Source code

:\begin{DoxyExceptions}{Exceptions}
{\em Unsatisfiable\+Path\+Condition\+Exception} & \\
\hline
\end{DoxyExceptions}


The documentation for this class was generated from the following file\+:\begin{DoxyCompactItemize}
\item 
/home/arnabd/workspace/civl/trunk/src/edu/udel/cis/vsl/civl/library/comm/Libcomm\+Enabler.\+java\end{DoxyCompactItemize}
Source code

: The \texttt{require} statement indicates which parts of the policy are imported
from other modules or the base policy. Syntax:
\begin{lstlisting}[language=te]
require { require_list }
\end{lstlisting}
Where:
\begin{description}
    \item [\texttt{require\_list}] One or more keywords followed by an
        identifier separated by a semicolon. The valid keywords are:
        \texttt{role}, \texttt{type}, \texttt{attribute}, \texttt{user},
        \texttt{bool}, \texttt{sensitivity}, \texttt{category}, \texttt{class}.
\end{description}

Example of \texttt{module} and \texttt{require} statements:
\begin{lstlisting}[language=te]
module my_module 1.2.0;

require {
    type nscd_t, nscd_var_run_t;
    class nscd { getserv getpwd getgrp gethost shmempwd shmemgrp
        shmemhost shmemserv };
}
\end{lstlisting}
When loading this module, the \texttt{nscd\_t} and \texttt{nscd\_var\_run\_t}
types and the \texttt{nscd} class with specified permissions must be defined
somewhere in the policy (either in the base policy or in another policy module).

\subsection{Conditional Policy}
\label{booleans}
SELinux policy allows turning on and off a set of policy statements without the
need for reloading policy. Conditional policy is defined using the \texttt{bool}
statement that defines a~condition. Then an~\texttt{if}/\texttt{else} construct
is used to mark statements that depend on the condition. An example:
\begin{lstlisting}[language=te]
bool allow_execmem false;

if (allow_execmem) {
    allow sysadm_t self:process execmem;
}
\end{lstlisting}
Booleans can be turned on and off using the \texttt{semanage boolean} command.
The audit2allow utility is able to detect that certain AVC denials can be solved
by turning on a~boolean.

......

◆ HOW TO COMPLETE THIS TASK
Type out the material above once more, exactly.

◆ EXERCISE OUTPUT
Source code

:\begin{DoxyExceptions}{Exceptions}
{\em Unsatisfiable\+Path\+Condition\+Exception} & \\
\hline
\end{DoxyExceptions}


The documentation for this class was generated from the following file\+:\begin{DoxyCompactItemize}
\item 
/home/arnabd/workspace/civl/trunk/src/edu/udel/cis/vsl/civl/library/comm/Libcomm\+Enabler.\+java\end{DoxyCompactItemize}
Source code

: The \texttt{require} statement indicates which parts of the policy are imported
from other modules or the base policy. Syntax:
\begin{lstlisting}[language=te]
require { require_list }
\end{lstlisting}
Where:
\begin{description}
    \item [\texttt{require\_list}] One or more keywords followed by an
        identifier separated by a semicolon. The valid keywords are:
        \texttt{role}, \texttt{type}, \texttt{attribute}, \texttt{user},
        \texttt{bool}, \texttt{sensitivity}, \texttt{category}, \texttt{class}.
\end{description}

Example of \texttt{module} and \texttt{require} statements:
\begin{lstlisting}[language=te]
module my_module 1.2.0;

require {
    type nscd_t, nscd_var_run_t;
    class nscd { getserv getpwd getgrp gethost shmempwd shmemgrp
        shmemhost shmemserv };
}
\end{lstlisting}
When loading this module, the \texttt{nscd\_t} and \texttt{nscd\_var\_run\_t}
types and the \texttt{nscd} class with specified permissions must be defined
somewhere in the policy (either in the base policy or in another policy module).

\subsection{Conditional Policy}
\label{booleans}
SELinux policy allows turning on and off a set of policy statements without the
need for reloading policy. Conditional policy is defined using the \texttt{bool}
statement that defines a~condition. Then an~\texttt{if}/\texttt{else} construct
is used to mark statements that depend on the condition. An example:
\begin{lstlisting}[language=te]
bool allow_execmem false;

if (allow_execmem) {
    allow sysadm_t self:process execmem;
}
\end{lstlisting}
Booleans can be turned on and off using the \texttt{semanage boolean} command.
The audit2allow utility is able to detect that certain AVC denials can be solved
by turning on a~boolean.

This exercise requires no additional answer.